## Material provided
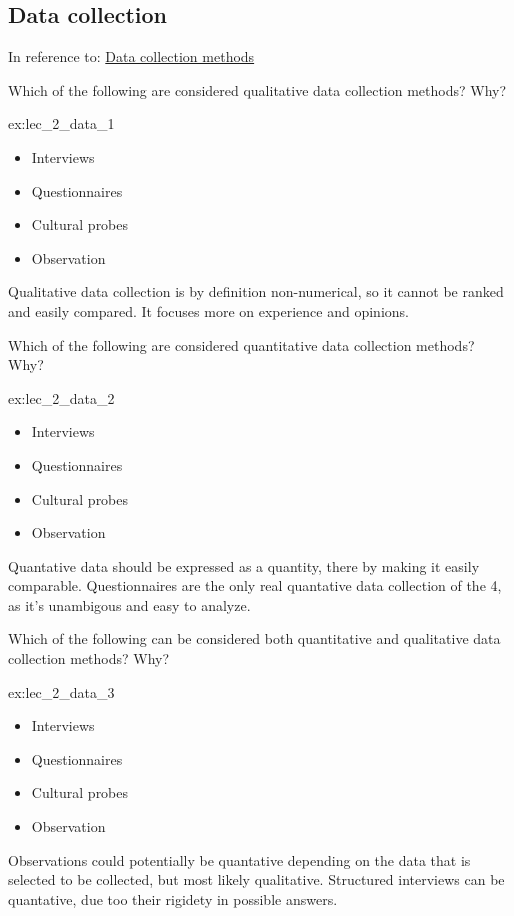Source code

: \subsection{Data collection}
In reference to: \href{chp:data_collection}{Data collection methods}
\begin{exercise}{\parbox{\linewidth*3/4}{Which of the following are considered qualitative data collection methods? Why?}}{ex:lec_2_data_1}
    \begin{itemize}
        \item Interviews \checkmark
        \item Questionnaires 
        \item Cultural probes \checkmark
        \item Observation \checkmark
    \end{itemize}
    Qualitative data collection is by definition non-numerical, so it cannot be ranked and easily compared. It focuses more on experience and opinions. 
\end{exercise}

\begin{exercise}{\parbox{\linewidth*3/4}{Which of the following are considered quantitative data collection methods? Why?}}{ex:lec_2_data_2}
    \begin{itemize}
        \item Interviews
        \item Questionnaires \checkmark
        \item Cultural probes 
        \item Observation 
    \end{itemize}
    Quantative data should be expressed as a quantity, there by making it easily comparable. Questionnaires are the only real quantative data collection of the 4, as it's unambigous and easy to analyze. 
\end{exercise}

\begin{exercise}{\parbox{\linewidth*3/4}{Which of the following can be considered both quantitative and qualitative data collection methods? Why?}}{ex:lec_2_data_3}
    \begin{itemize}
        \item Interviews \checkmark
        \item Questionnaires 
        \item Cultural probes 
        \item Observation \checkmark
    \end{itemize}
    Observations could potentially be quantative depending on the data that is selected to be collected, but most likely qualitative. Structured interviews can be quantative, due too their rigidety in possible answers.
\end{exercise}

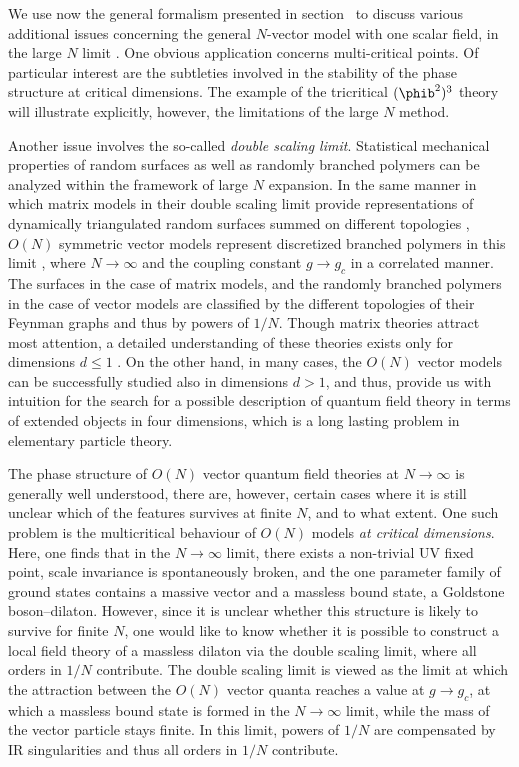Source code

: We use now the general formalism presented in section \ssNbosgen\
to discuss various additional issues concerning the general
$N$-vector model with one scalar field, in the large $N$ limit
\rEMNZJ. One obvious application concerns multi-critical points.
Of particular interest are the subtleties involved in the
stability of the phase structure at critical dimensions. The
example of the tricritical $(\phib^2)^3$ theory will illustrate
explicitly, however, the limitations of the large $N$
method.\sslbl\ssdblescal\par Another issue involves the so-called
{\it double scaling limit}. Statistical mechanical properties of
random surfaces as well as randomly branched polymers can be
analyzed within the framework of large $N$ expansion. In the same
manner in which matrix models in their double scaling limit
provide representations  of dynamically triangulated random
surfaces summed on different topologies \rmatrix, $O(N)$ symmetric
vector models represent discretized branched polymers in this
limit , where $N\to\infty$ and the
coupling constant $g \to g_{c}$ in a correlated manner. The
surfaces in the case of matrix models, and the randomly branched
polymers in the case of vector models are classified by the
different topologies of their Feynman graphs and thus by powers of
$1/N$. Though matrix theories attract most  attention, a detailed
understanding of these theories exists only for dimensions  $d
\leq 1$ \rmatrixDi. On the other hand, in  many cases, the $O(N)$
vector models can be successfully studied  also  in dimensions $d
> 1$, and thus, provide us with intuition for the search for a
possible description of quantum field theory in terms of extended
objects in four dimensions, which is a long lasting problem in
elementary particle theory.

The phase structure of $O(N)$ vector quantum field theories at $ N
\to \infty $ is generally well understood, there are, however,
certain cases where it is still unclear which of the features
survives at finite $N$, and to what extent. One such problem is
the multicritical behaviour of $O(N)$ models {\it at critical
dimensions}. Here, one finds that in the $N \to \infty$ limit,
there exists a non-trivial UV fixed point, scale invariance is
spontaneously broken, and the one parameter family of ground
states contains a massive vector and a massless bound state, a
Goldstone boson--dilaton. However, since it is unclear whether
this structure is likely to survive for finite $N$, one would like
to know whether it is possible to construct a local field theory
of a massless dilaton via the double scaling limit, where all
orders in $1/N$ contribute. The double scaling limit is viewed as
the limit at which the attraction between the $O(N)$ vector quanta
reaches a value at $g \to g_c$, at which a massless bound state is
formed in the $N \to \infty$ limit, while the mass of the vector
particle stays finite. In this limit, powers of $1/N$ are
compensated by IR singularities and thus all orders in $1/N$
contribute.

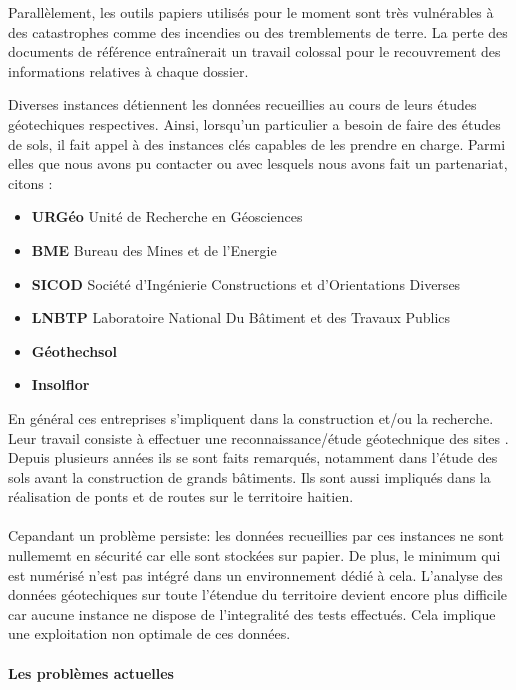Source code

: \par
Parallèlement, les outils papiers utilisés pour le moment sont très vulnérables à des
catastrophes comme des incendies ou des tremblements de terre. La perte 
des documents de référence entraînerait un travail
colossal pour le recouvrement des informations relatives à chaque 
dossier.
\par
Diverses instances détiennent les données recueillies au cours
de leurs études géotechiques respectives. 
Ainsi, lorsqu’un particulier a besoin de faire des études de sols, il 
fait appel à des instances clés capables de les prendre en charge. 
Parmi elles que nous avons pu contacter ou avec lesquels nous avons fait un partenariat, citons :
\begin{itemize}
    \item \textbf{URGéo}
    Unité de Recherche en Géosciences 
    \item \textbf{BME}
    Bureau des Mines et de l’Energie
    \item \textbf{SICOD}
    Société d’Ingénierie Constructions et d’Orientations Diverses
    \item \textbf{LNBTP}
    Laboratoire National Du Bâtiment et des Travaux Publics 
    \item \textbf{Géothechsol}
    \item \textbf{Insolflor}
\end{itemize}   

\par
En général ces entreprises s'impliquent dans la construction et/ou la recherche. 
Leur travail consiste à effectuer une reconnaissance/étude géotechnique des sites .
Depuis plusieurs années ils se sont faits remarqués, notamment dans
l'étude des sols avant la construction de grands bâtiments. Ils sont aussi impliqués
dans la réalisation de ponts et de routes sur le territoire
haitien. 
\paragraph{}
Cepandant un problème persiste: les données recueillies par ces instances
ne sont nullememt en sécurité car elle sont stockées sur papier.
De plus, le minimum qui est numérisé n'est pas intégré dans un environnement 
dédié à cela.
L'analyse des données géotechiques sur toute l'étendue du territoire devient
encore plus difficile car aucune instance ne dispose de l'integralité des tests effectués.
Cela implique une exploitation non optimale de ces données.
\paragraph{Les problèmes actuelles}
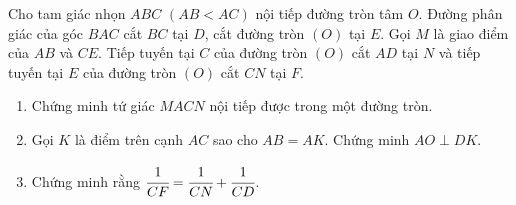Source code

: 	\begin{ex}%
	Cho tam giác nhọn $ABC$ $(AB<AC)$ nội tiếp đường tròn tâm $ O $. Đường phân giác của góc $ BAC $ cắt $ BC $ tại $ D $, cắt đường tròn $ (O) $ tại $ E $. Gọi $ M $ là giao điểm của $ AB $ và $ CE $. Tiếp tuyến tại $ C $ của đường tròn $ (O) $ cắt $ AD $ tại $ N $ và tiếp tuyến tại $ E $ của đường tròn $ (O) $ cắt $ CN $ tại $ F $.
	\begin{enumerate}
		\item Chứng minh tứ giác $MACN$ nội tiếp được trong một đường tròn.
		\item Gọi $ K $ là điểm trên cạnh $ AC $ sao cho $ AB=AK $. Chứng minh $ AO \perp DK $.
		\item Chứng minh rằng $ \cfrac{1}{CF}=\cfrac{1}{CN}+\cfrac{1}{CD} $.
	\end{enumerate}
	\loigiai
	{\begin{center}
\end{center}}
\end{ex}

## What you have to do
Write out precisely the lines from the one holding "Chứng minh rằng" through the end of the material, including both of those ends.

## Solution to the exercise
		\item Chứng minh rằng $ \cfrac{1}{CF}=\cfrac{1}{CN}+\cfrac{1}{CD} $.
	\end{enumerate}
	\loigiai
	{\begin{center}
\end{center}}
\end{ex}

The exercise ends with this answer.